Catalpol Attenuates Hepatic Steatosis by Regulating Lipid Metabolism via AMP-Activated Protein Kinase Activation

Xiang Tian  1   2 Qin Ru  2 Qi Xiong  2 Ruojian Wen  2 Yong Chen  1
Affiliations

Catalpol Attenuates Hepatic Steatosis by Regulating Lipid Metabolism via AMP-Activated Protein Kinase Activation

Xiang Tian et al. Biomed Res Int. .

Abstract

The increased prevalence of nonalcoholic fatty liver disease (NAFLD), which develops from hepatic steatosis, represents a public health challenge. Catalpol, a natural component extracted from the roots of Radix Rehmanniae, has several pharmacological activities. The present study is aimed at examining whether catalpol prevents hepatic steatosis in cell and animal experiments and elucidating the possible mechanisms. HepG2 cells were treated with 300 μM palmitate (PA) and/or catalpol for 24 h in vitro, and male C57BL/6J mice fed a high-fat diet (HFD) were administered catalpol for 18 weeks in vivo. The results revealed that catalpol significantly decreased lipid accumulation in PA-treated HepG2 cells. Moreover, catalpol drastically reduced body weight and lipid accumulation in the liver, whereas it ameliorated hepatocyte steatosis in HFD-fed mice. Notably, catalpol remarkably promoted the phosphorylation of AMP-activated protein kinase (AMPK) and acetyl-CoA carboxylase. Subsequently, catalpol repressed the expressions of lipogenesis-associated genes such as sterol regulatory element-binding protein 1c and fatty acid synthase but promoted the expressions of genes associated with fatty acid β-oxidation such as peroxisome proliferator-activated receptor α together with its target genes carnitine palmitoyltransferase 1 and acyl-CoA oxidase 1 (ACOX1).
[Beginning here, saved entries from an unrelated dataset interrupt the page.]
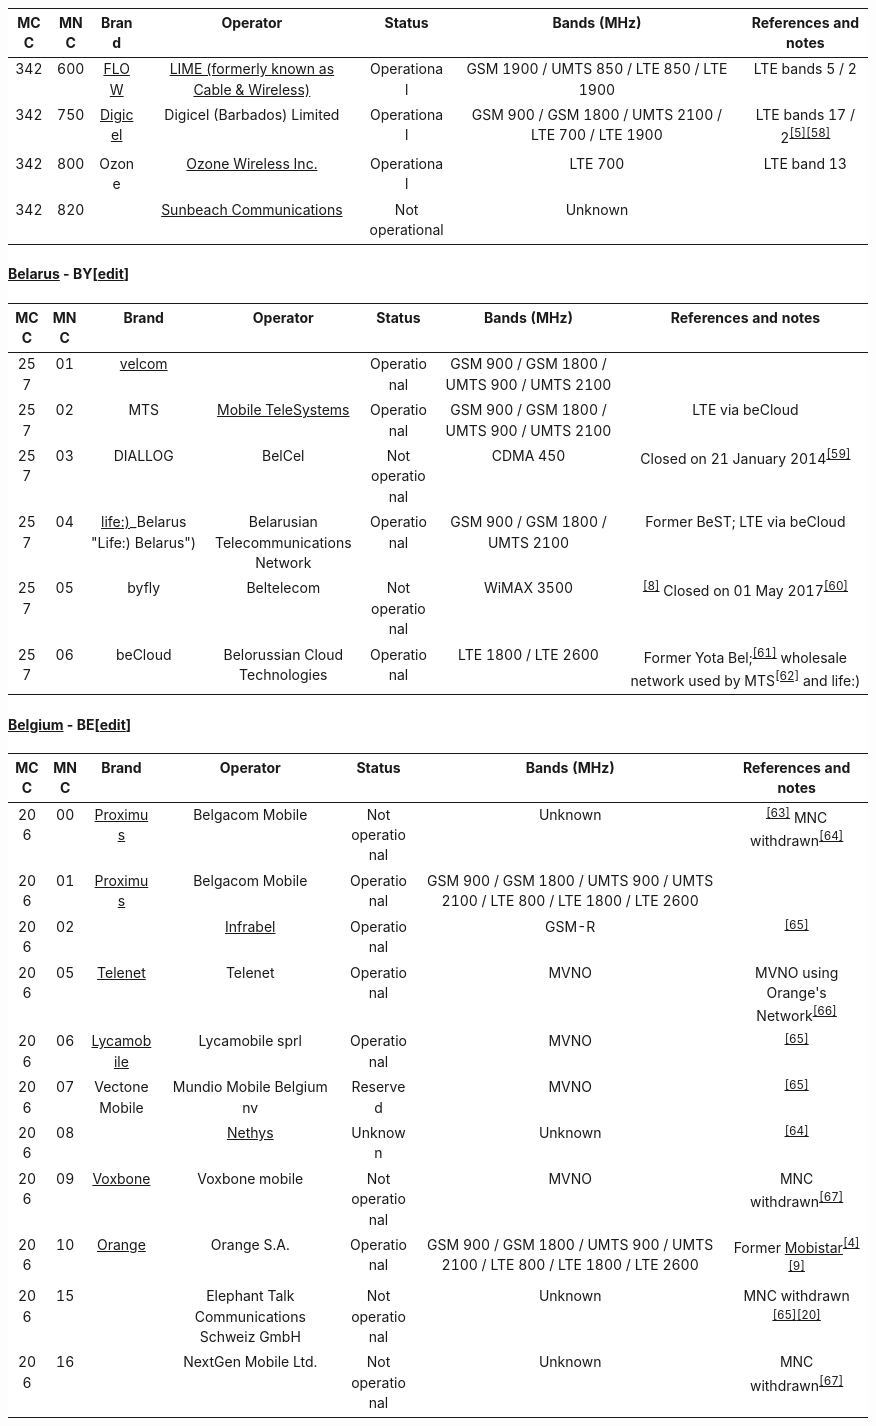 | MCC | MNC | Brand | Operator | Status | Bands (MHz) | References and notes |
|:-------:|:-------:|:--------:|:------------:|:--------:|:------------------:|:-----------------------------:|
| 342 | 600 | [FLOW](https://en.wikipedia.org/wiki/Flow_(brand) "Flow (brand)") | [LIME (formerly known as Cable & Wireless)](https://en.wikipedia.org/wiki/LIME_(Cable_%26_Wireless) "LIME (Cable & Wireless)") | Operational | GSM 1900 / UMTS 850 / LTE 850 / LTE 1900 | LTE bands 5 / 2 |
| 342 | 750 | [Digicel](https://en.wikipedia.org/wiki/Digicel "Digicel") | Digicel (Barbados) Limited | Operational | GSM 900 / GSM 1800 / UMTS 2100 / LTE 700 / LTE 1900 | LTE bands 17 / 2<sup>[[5]](https://en.wikipedia.org/wiki/Mobile_country_code#cite_note-gsa_hspa-5)</sup><sup>[[58]](https://en.wikipedia.org/wiki/Mobile_country_code#cite_note-58)</sup> |
| 342 | 800 | Ozone | [Ozone Wireless Inc.](https://en.wikipedia.org/wiki/Ozone_Wireless "Ozone Wireless") | Operational | LTE 700 | LTE band 13 |
| 342 | 820 |  | [Sunbeach Communications](https://en.wikipedia.org/wiki/Sunbeach_Communications "Sunbeach Communications") | Not operational | Unknown |  |

#### [Belarus](https://en.wikipedia.org/wiki/Belarus "Belarus") - BY[[edit](https://en.wikipedia.org/w/index.php?title=Mobile_country_code&action=edit&section=25 "Edit section: Belarus - BY")]

| MCC | MNC | Brand | Operator | Status | Bands (MHz) | References and notes |
|:-------:|:-------:|:--------:|:------------:|:--------:|:------------------:|:-----------------------------:|
| 257 | 01 | [velcom](https://en.wikipedia.org/wiki/Velcom "Velcom") |  | Operational | GSM 900 / GSM 1800 / UMTS 900 / UMTS 2100 |  |
| 257 | 02 | MTS | [Mobile TeleSystems](https://en.wikipedia.org/wiki/Mobile_TeleSystems "Mobile TeleSystems") | Operational | GSM 900 / GSM 1800 / UMTS 900 / UMTS 2100 | LTE via beCloud |
| 257 | 03 | DIALLOG | BelCel | Not operational | CDMA 450 | Closed on 21 January 2014<sup>[[59]](https://en.wikipedia.org/wiki/Mobile_country_code#cite_note-59)</sup> |
| 257 | 04 | [life:)](https://en.wikipedia.org/wiki/Life:)_Belarus "Life:) Belarus") | Belarusian Telecommunications Network | Operational | GSM 900 / GSM 1800 / UMTS 2100 | Former BeST; LTE via beCloud |
| 257 | 05 | byfly | Beltelecom | Not operational | WiMAX 3500 | <sup>[[8]](https://en.wikipedia.org/wiki/Mobile_country_code#cite_note-itu_ob_1019-8)</sup> Closed on 01 May 2017<sup>[[60]](https://en.wikipedia.org/wiki/Mobile_country_code#cite_note-60)</sup> |
| 257 | 06 | beCloud | Belorussian Cloud Technologies | Operational | LTE 1800 / LTE 2600 | Former Yota Bel;<sup>[[61]](https://en.wikipedia.org/wiki/Mobile_country_code#cite_note-itu_ob_1039-61)</sup> wholesale network used by MTS<sup>[[62]](https://en.wikipedia.org/wiki/Mobile_country_code#cite_note-62)</sup> and life:) |

#### [Belgium](https://en.wikipedia.org/wiki/Belgium "Belgium") - BE[[edit](https://en.wikipedia.org/w/index.php?title=Mobile_country_code&action=edit&section=26 "Edit section: Belgium - BE")]

| MCC | MNC | Brand | Operator | Status | Bands (MHz) | References and notes |
|:-------:|:-------:|:--------:|:------------:|:--------:|:------------------:|:-----------------------------:|
| 206 | 00 | [Proximus](https://en.wikipedia.org/wiki/Proximus "Proximus") | Belgacom Mobile | Not operational | Unknown | <sup>[[63]](https://en.wikipedia.org/wiki/Mobile_country_code#cite_note-itu_ob_1079-63)</sup> MNC withdrawn<sup>[[64]](https://en.wikipedia.org/wiki/Mobile_country_code#cite_note-itu_ob_1142-64)</sup> |
| 206 | 01 | [Proximus](https://en.wikipedia.org/wiki/Proximus "Proximus") | Belgacom Mobile | Operational | GSM 900 / GSM 1800 / UMTS 900 / UMTS 2100 / LTE 800 / LTE 1800 / LTE 2600 |  |
| 206 | 02 |  | [Infrabel](https://en.wikipedia.org/wiki/Infrabel "Infrabel") | Operational | GSM-R | <sup>[[65]](https://en.wikipedia.org/wiki/Mobile_country_code#cite_note-itu_ob_1051-65)</sup> |
| 206 | 05 | [Telenet](https://en.wikipedia.org/wiki/Telenet_(Belgium) "Telenet (Belgium)") | Telenet | Operational | MVNO | MVNO using Orange's Network<sup>[[66]](https://en.wikipedia.org/wiki/Mobile_country_code#cite_note-66)</sup> |
| 206 | 06 | [Lycamobile](https://en.wikipedia.org/wiki/Lycamobile "Lycamobile") | Lycamobile sprl | Operational | MVNO | <sup>[[65]](https://en.wikipedia.org/wiki/Mobile_country_code#cite_note-itu_ob_1051-65)</sup> |
| 206 | 07 | Vectone Mobile | Mundio Mobile Belgium nv | Reserved | MVNO | <sup>[[65]](https://en.wikipedia.org/wiki/Mobile_country_code#cite_note-itu_ob_1051-65)</sup> |
| 206 | 08 |  | [Nethys](https://www.nethys.be/en) | Unknown | Unknown | <sup>[[64]](https://en.wikipedia.org/wiki/Mobile_country_code#cite_note-itu_ob_1142-64)</sup> |
| 206 | 09 | [Voxbone](https://en.wikipedia.org/wiki/Voxbone "Voxbone") | Voxbone mobile | Not operational | MVNO | MNC withdrawn<sup>[[67]](https://en.wikipedia.org/wiki/Mobile_country_code#cite_note-authority_be-67)</sup> |
| 206 | 10 | [Orange](https://en.wikipedia.org/wiki/Orange_(Belgium) "Orange (Belgium)") | Orange S.A. | Operational | GSM 900 / GSM 1800 / UMTS 900 / UMTS 2100 / LTE 800 / LTE 1800 / LTE 2600 | Former [Mobistar](https://en.wikipedia.org/wiki/Mobistar "Mobistar")<sup>[[4]](https://en.wikipedia.org/wiki/Mobile_country_code#cite_note-gsa_lte-4)</sup><sup>[[9]](https://en.wikipedia.org/wiki/Mobile_country_code#cite_note-mwlive-9)</sup> |
| 206 | 15 |  | Elephant Talk Communications Schweiz GmbH | Not operational | Unknown | MNC withdrawn <sup>[[65]](https://en.wikipedia.org/wiki/Mobile_country_code#cite_note-itu_ob_1051-65)</sup><sup>[[20]](https://en.wikipedia.org/wiki/Mobile_country_code#cite_note-itu_ob_1056-20)</sup> |
| 206 | 16 |  | NextGen Mobile Ltd. | Not operational | Unknown | MNC withdrawn<sup>[[67]](https://en.wikipedia.org/wiki/Mobile_country_code#cite_note-authority_be-67)</sup> |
However, the preincubation of the HepG2 cells with compound C (10 μM), an AMPK inhibitor, prevented catalpol-mediated beneficial effects. These findings suggest that catalpol ameliorates hepatic steatosis by suppressing lipogenesis and enhancing fatty acid β-oxidation in an AMPK-dependent manner. Therefore, catalpol has potential as a novel agent in the treatment of NAFLD.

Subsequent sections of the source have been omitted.